116 3rd St SE
Cedar Rapids, Iowa 52401
A farmer from northeast Iowa left me a phone message the other night, after I wrote about the possibility of farmers getting paid for sequestering carbon in the soil.
He wanted to know my agricultural credentials, with the implication that my lack thereof meant I shouldn’t be sounding off on these issues. It’s true, I don’t farm, nor do I have an agronomy degree. I did inherit land from my mother, so I still have a tie to my family’s farm heritage.
I’ve spent the better part of the last 13 years, after the flood of 2008, learning what I can about water, and how land use and farming practices affect both its quality and flooding. I’ve listened to plenty of experts, and farmers, in my effort to advocate for improvements.
I called the guy back, which surprised him. But I didn’t change his mind. He also made sure I knew that he’s contacted the pork producers about my columns.
Are they going to revoke my barbecue privileges? Who knows?
The next morning, I read Erin Jordan’s story in The Gazette about a state lawmaker who didn’t like a piece written by a University of Iowa research engineer, Chris Jones, pointing out how water pollution generated by farms, often owned and run by wealthy white guys, negatively affects drinking water in urban areas with more minorities and low-income people. He used Ottumwa as an example, also home to a meatpacking plant staffed by immigrant labor.
Jones’ piece prompted state Rep. Chad Ingels, R-Randalia, to contact a pair of UI faculty members up the chain of command. Ingels said he’s been supportive of academic freedom, but Jones’ piece would “make me reconsider my position.”

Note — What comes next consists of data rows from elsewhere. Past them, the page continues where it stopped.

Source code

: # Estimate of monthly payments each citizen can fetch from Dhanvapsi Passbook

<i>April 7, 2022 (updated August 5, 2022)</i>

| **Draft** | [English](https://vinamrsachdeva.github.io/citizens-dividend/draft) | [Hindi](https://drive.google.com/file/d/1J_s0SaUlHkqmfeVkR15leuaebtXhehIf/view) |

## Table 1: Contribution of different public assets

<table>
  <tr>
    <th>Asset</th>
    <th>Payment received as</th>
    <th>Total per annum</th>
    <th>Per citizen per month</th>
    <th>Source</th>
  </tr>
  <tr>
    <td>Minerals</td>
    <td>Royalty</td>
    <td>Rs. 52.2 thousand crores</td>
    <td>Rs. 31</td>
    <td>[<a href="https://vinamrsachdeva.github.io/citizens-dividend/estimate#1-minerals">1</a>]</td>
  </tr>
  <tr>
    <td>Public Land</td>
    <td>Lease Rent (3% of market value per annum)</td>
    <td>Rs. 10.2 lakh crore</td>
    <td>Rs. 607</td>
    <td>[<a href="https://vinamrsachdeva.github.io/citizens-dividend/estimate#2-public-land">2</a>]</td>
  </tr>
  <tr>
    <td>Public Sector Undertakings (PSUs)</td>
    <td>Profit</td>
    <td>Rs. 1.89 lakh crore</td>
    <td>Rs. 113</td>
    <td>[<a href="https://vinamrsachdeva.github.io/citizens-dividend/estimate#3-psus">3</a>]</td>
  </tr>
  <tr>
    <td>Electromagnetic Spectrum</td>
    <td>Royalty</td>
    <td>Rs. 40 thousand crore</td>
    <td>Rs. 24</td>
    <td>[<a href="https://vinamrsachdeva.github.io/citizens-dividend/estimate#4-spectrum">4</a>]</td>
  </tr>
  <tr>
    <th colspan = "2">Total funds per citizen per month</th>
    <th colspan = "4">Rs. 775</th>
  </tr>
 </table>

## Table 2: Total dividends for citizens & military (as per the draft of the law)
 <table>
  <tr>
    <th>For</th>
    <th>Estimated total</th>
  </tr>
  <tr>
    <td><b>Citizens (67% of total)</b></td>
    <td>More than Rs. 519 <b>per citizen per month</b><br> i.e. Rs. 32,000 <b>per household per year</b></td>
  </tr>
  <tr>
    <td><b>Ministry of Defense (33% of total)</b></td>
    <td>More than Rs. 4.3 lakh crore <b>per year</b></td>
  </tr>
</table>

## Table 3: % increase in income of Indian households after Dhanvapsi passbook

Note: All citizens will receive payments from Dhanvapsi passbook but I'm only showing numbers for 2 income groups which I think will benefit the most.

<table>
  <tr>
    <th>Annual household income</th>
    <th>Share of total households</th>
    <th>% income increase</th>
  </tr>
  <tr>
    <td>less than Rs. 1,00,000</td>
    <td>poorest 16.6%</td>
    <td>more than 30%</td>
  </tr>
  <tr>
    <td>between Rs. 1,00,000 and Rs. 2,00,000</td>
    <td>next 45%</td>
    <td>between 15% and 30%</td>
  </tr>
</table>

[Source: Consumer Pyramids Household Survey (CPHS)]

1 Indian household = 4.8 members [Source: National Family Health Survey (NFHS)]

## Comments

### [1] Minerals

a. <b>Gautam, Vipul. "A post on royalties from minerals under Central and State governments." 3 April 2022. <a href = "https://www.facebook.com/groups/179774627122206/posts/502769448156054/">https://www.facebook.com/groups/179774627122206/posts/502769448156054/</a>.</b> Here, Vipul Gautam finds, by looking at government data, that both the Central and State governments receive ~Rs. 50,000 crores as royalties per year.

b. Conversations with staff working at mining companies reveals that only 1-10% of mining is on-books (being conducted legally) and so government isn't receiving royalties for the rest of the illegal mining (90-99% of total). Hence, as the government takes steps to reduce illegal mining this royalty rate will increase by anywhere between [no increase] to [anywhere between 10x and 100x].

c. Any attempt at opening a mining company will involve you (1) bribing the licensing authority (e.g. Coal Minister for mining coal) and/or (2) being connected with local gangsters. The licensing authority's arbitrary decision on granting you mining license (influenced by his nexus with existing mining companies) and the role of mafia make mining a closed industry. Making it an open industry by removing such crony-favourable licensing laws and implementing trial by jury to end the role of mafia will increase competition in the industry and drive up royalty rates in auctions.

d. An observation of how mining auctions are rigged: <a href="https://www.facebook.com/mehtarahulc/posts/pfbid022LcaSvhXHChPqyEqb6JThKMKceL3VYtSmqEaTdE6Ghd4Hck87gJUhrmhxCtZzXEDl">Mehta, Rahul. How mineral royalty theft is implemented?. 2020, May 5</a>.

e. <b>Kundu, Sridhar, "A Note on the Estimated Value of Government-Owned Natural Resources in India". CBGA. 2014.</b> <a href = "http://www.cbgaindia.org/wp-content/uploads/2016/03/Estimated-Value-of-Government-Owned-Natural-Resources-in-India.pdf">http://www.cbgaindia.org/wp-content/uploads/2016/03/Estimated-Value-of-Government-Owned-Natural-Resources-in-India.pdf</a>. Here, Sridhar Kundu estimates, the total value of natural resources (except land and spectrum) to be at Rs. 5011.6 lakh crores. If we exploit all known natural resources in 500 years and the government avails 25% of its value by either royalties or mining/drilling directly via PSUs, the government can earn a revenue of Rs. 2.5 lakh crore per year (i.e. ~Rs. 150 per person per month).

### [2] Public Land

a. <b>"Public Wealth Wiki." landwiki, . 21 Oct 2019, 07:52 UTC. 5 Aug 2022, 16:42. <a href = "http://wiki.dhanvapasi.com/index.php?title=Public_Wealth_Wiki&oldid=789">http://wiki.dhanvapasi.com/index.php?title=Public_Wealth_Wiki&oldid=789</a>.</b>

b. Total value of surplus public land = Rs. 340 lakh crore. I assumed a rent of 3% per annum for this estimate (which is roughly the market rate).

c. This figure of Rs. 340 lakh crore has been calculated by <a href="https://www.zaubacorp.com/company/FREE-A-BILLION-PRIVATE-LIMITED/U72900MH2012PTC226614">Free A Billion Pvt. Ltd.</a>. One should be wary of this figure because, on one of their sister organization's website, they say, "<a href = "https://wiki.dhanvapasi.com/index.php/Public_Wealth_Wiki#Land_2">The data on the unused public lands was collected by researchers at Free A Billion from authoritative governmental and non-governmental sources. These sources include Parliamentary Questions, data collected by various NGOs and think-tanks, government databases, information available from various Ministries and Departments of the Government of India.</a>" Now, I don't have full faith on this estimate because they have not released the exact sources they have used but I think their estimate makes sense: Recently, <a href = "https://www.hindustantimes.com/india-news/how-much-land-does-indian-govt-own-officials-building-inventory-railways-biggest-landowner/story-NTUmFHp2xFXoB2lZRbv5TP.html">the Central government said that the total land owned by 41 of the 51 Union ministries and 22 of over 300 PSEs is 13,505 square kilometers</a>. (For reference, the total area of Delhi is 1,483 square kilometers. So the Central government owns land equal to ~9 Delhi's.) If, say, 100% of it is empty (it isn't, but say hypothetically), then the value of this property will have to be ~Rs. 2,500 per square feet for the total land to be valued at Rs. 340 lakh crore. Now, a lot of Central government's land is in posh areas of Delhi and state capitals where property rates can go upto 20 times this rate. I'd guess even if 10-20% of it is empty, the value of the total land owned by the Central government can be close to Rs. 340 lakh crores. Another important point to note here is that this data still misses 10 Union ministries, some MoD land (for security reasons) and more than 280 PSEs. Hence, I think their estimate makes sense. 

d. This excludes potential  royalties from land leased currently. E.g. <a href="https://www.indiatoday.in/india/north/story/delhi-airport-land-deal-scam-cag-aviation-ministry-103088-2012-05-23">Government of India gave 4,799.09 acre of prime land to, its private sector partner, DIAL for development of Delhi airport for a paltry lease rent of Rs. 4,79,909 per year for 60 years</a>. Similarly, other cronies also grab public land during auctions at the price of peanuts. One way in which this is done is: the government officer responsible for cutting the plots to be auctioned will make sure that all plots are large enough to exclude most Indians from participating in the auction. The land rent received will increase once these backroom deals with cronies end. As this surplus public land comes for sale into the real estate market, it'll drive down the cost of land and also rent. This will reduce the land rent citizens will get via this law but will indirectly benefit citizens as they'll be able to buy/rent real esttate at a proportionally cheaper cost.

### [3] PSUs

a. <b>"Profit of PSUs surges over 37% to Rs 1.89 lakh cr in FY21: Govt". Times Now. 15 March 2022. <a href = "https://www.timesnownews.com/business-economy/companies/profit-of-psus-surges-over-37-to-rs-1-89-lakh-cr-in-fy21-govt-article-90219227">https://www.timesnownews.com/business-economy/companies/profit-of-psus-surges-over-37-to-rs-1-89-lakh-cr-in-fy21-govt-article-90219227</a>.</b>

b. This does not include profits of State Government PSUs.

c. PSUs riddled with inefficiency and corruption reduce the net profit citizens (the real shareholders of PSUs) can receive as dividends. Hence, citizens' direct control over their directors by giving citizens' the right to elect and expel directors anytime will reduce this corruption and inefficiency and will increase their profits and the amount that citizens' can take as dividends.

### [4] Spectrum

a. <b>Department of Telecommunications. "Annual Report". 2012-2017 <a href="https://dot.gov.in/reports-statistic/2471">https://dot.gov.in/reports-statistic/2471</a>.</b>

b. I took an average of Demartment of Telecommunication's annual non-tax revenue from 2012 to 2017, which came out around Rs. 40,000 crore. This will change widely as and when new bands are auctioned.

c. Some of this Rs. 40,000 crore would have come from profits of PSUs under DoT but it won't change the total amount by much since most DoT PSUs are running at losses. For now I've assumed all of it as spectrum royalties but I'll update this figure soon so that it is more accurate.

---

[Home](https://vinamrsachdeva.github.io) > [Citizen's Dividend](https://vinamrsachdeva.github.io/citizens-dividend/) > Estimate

Ingels disagrees with Jones’ argument that race plays a factor in our failure to address dirty water. “I didn’t like that it made me feel that way,” Ingels told The Gazette.
What should make him uncomfortable is that farmers use practices that result in problems for people of color and their downstream communities. Ditto when agriculture lobbies against changes that might mitigate those problems. Don’t like “racist?” How about “recklessly indifferent?” Feel better?

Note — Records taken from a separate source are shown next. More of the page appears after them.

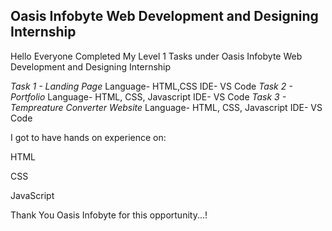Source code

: ##  Oasis Infobyte Web Development and Designing Internship
Hello Everyone Completed My Level 1 Tasks under Oasis Infobyte Web Development and Designing Internship

*Task 1 - Landing Page* Language- HTML,CSS IDE- VS Code
*Task 2 - Portfolio* Language- HTML, CSS, Javascript IDE- VS Code
*Task 3 - Tempreature Converter Website* Language- HTML, CSS, Javascript IDE- VS Code

I got to have hands on experience on:

 HTML
 
 CSS
 
 JavaScript
 
Thank You Oasis Infobyte for this opportunity...!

Jones has given us a lot to think about. For his trouble, he gets a lawmaker going over his head threatening to support a ban on tenure. We’re seeing a lot of this at the Statehouse. GOP lawmakers throwing around their influence to shut people up when speech makes them uncomfortable.
Ingels also was critical of UI professor Larry Weber, who said on public TV that manure runs into waterways. The nutrients from manure run off, Ingels contends, but it’s not raw manure. Feel better?

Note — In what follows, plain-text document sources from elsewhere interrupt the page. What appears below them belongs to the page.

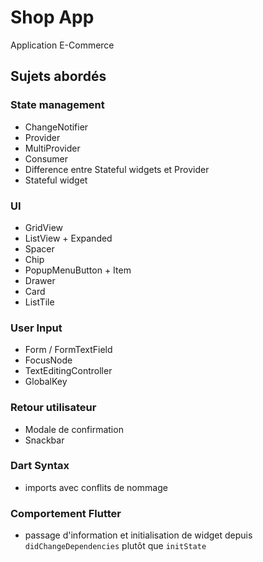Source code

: # Shop App

Application E-Commerce

## Sujets abordés

### State management
- ChangeNotifier
- Provider
- MultiProvider
- Consumer
- Difference entre Stateful widgets et Provider
- Stateful widget

### UI
- GridView
- ListView + Expanded
- Spacer
- Chip
- PopupMenuButton + Item
- Drawer
- Card
- ListTile

### User Input
- Form / FormTextField
- FocusNode
- TextEditingController
- GlobalKey

### Retour utilisateur
- Modale de confirmation
- Snackbar

### Dart Syntax
- imports avec conflits de nommage

### Comportement Flutter
- passage d'information et initialisation de widget depuis `didChangeDependencies` plutôt que `initState`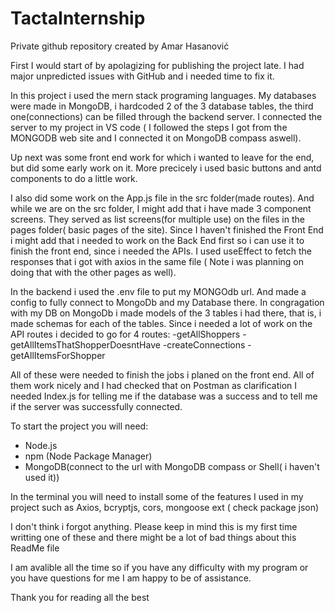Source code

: # TactaInternship
Private github repository created by Amar Hasanović

First I would start of by apolagizing for publishing the project late. I had major unpredicted issues with GitHub and i needed time to
fix it.

In this project i used the mern stack programing languages. My databases were made in MongoDB, i hardcoded 2 of the 3 database tables, 
the third one(connections) can be filled through the backend server. I connected the server to my project in VS code ( I followed the steps I
got from the MONGODB web site and I connected it on MongoDB compass aswell). 

Up next was some front end work for which i wanted to leave for the end, but did some early work on it. More precicely i used basic buttons and antd
components to do a little work.

I also did some work on the App.js file in the src folder(made routes). And while we are on the src folder, I might add that i have made 3
component screens. They served as list screens(for multiple use) on the files in the pages folder( basic pages of the site).
Since I haven't finished the Front End i might add that i needed to work on the Back End first so i can use it to finish the front end, since i needed 
the APIs. I used useEffect to fetch the responses that i got with axios in the same file ( Note i was planning on doing that with the other pages as well).


In the backend i used the .env file to put my MONGOdb url. And made a config to fully connect to MongoDb and my Database there.
In congragation with my DB on MongoDb i made models of the 3 tables i had there, that is, i made schemas for each of the tables.
Since i needed a lot of work on the API routes i decided to go for 4 routes:
-getAllShoppers
-getAllItemsThatShopperDoesntHave
-createConnections
-getAllItemsForShopper

All of these were needed to finish the jobs i planed on the front end. All of them work nicely and I had checked that on Postman as clarification
I needed Index.js for telling me if the database was a success and to tell me if the server was successfully connected.


To start the project you will need:
- Node.js
- npm (Node Package Manager)
- MongoDB(connect to the url with MongoDB compass or Shell( i haven't used it))

In the terminal you will need to install some of the features I used in my project such as Axios, bcryptjs, cors, mongoose ext ( check package json) 

I don't think i forgot anything. Please keep in mind this is my first time writting one of these and there might be a lot of bad things about this ReadMe file

I am avalible all the time so if you have any difficulty with my program or you have questions for me I am happy to be of assistance.

Thank you for reading all the best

The point is there’s a strong culture of denial in this state which feeds a lot of ridiculous pushback when people are critical of agriculture. A powerful industry has a remarkably thin skin.
Fact is, Iowa has a serious water quality problem. Science tells us agriculture is the No. 1 source of nitrates and phosphorus fouling waterways and closing beaches. Our leaders, heavily influenced by wealthy agricultural interests profiting from the status quo, are doing precious little about it.
Researchers such as Jones, Weber and others have offered solutions — taking marginal land out of production, addressing the over-application of nitrogen fertilizer and creating digitized manure management plans that actually manage manure, to name a few. No one seems to be listening.